__INPUT FOR THIS TASK__
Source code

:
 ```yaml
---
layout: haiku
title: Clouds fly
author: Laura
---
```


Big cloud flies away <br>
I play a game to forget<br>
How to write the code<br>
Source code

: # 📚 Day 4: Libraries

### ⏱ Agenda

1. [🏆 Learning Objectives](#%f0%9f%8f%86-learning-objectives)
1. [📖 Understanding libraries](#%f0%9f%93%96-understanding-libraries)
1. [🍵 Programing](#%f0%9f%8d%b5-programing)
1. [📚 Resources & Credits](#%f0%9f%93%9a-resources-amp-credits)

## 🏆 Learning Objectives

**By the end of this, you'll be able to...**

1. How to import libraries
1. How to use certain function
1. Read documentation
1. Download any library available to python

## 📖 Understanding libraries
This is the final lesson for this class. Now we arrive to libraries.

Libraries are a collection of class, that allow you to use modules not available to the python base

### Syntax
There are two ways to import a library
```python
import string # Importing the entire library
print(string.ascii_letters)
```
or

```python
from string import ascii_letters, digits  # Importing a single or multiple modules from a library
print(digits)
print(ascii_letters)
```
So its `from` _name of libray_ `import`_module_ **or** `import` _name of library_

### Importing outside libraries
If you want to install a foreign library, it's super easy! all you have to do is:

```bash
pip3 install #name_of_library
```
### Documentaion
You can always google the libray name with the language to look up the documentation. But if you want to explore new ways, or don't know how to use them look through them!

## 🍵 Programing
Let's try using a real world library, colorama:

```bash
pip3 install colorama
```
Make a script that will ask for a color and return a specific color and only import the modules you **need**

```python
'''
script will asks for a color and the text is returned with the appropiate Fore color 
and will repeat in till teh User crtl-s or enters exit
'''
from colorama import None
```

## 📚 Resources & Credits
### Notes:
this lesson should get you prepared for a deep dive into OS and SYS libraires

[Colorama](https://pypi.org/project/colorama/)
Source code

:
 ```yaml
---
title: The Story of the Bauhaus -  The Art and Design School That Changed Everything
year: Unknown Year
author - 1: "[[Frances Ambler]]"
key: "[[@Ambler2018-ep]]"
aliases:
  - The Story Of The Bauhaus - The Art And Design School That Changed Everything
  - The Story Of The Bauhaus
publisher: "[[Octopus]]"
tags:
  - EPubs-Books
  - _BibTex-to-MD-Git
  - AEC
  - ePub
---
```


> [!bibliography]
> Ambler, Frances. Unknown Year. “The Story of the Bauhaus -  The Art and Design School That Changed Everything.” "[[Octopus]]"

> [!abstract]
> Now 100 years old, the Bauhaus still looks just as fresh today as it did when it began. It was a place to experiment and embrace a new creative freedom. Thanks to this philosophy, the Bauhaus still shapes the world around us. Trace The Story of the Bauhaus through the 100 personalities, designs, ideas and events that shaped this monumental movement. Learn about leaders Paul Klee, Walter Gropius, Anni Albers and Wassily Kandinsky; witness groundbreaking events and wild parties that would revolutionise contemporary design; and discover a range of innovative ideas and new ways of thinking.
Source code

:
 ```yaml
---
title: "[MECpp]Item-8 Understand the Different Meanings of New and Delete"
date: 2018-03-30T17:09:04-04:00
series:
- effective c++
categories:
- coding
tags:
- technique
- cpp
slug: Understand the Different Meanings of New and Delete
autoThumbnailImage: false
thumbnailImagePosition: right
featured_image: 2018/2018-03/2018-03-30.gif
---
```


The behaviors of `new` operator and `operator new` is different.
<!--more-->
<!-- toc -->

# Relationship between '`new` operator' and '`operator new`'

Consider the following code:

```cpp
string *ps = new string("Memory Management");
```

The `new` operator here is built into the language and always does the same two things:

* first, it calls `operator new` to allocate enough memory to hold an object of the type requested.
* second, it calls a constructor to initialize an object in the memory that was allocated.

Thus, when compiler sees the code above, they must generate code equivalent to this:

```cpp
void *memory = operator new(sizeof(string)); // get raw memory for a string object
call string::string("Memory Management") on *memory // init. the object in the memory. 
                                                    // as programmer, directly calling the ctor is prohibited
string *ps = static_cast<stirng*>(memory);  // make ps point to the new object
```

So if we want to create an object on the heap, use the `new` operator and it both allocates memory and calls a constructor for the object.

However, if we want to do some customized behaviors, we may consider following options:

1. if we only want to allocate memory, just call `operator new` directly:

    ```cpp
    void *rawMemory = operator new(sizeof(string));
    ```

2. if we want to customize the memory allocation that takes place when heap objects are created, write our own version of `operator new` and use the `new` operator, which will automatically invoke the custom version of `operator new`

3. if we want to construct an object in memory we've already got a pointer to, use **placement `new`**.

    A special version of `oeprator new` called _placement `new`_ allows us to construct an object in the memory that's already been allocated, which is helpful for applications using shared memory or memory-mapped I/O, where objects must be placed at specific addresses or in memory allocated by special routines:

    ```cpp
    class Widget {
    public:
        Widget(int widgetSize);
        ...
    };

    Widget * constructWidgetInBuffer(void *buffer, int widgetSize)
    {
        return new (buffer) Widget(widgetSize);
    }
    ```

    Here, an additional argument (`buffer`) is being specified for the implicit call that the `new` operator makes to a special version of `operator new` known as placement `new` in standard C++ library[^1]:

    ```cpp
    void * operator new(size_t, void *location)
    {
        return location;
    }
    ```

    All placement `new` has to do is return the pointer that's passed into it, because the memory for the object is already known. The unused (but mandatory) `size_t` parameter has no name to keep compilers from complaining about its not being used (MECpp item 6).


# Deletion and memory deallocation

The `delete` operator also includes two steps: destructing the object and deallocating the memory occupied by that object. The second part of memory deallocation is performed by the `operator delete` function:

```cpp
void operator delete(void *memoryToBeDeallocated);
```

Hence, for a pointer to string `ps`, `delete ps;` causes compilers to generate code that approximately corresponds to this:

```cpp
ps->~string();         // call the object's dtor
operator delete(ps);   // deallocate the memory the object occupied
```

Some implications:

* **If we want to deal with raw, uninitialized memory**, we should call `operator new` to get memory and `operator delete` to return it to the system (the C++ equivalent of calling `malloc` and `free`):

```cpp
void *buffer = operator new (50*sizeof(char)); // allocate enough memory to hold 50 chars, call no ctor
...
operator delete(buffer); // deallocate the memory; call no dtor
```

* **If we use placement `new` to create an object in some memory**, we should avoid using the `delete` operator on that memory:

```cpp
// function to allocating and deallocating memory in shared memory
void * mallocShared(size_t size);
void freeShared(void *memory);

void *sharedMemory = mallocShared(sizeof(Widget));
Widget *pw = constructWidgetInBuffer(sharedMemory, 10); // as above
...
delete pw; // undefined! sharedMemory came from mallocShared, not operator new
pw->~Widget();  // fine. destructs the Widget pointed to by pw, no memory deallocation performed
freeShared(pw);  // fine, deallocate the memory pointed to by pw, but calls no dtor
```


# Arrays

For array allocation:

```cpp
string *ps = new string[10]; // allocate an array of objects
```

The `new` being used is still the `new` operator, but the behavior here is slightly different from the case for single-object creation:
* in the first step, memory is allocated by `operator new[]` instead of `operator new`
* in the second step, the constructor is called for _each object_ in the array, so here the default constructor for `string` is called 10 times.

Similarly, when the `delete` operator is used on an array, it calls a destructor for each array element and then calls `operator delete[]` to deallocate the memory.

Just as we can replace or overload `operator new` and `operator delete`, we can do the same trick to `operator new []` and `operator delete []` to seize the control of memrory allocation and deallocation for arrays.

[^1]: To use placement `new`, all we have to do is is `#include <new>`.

__PROBLEM STATEMENT__
Return, line for line and unchanged, the data from its first line through the line containing "1. [🏆 Learning".

__TASK RESULT__
Source code

:
 ```yaml
---
layout: haiku
title: Clouds fly
author: Laura
---
```


Big cloud flies away <br>
I play a game to forget<br>
How to write the code<br>
Source code

: # 📚 Day 4: Libraries

### ⏱ Agenda

1. [🏆 Learning Objectives](#%f0%9f%8f%86-learning-objectives)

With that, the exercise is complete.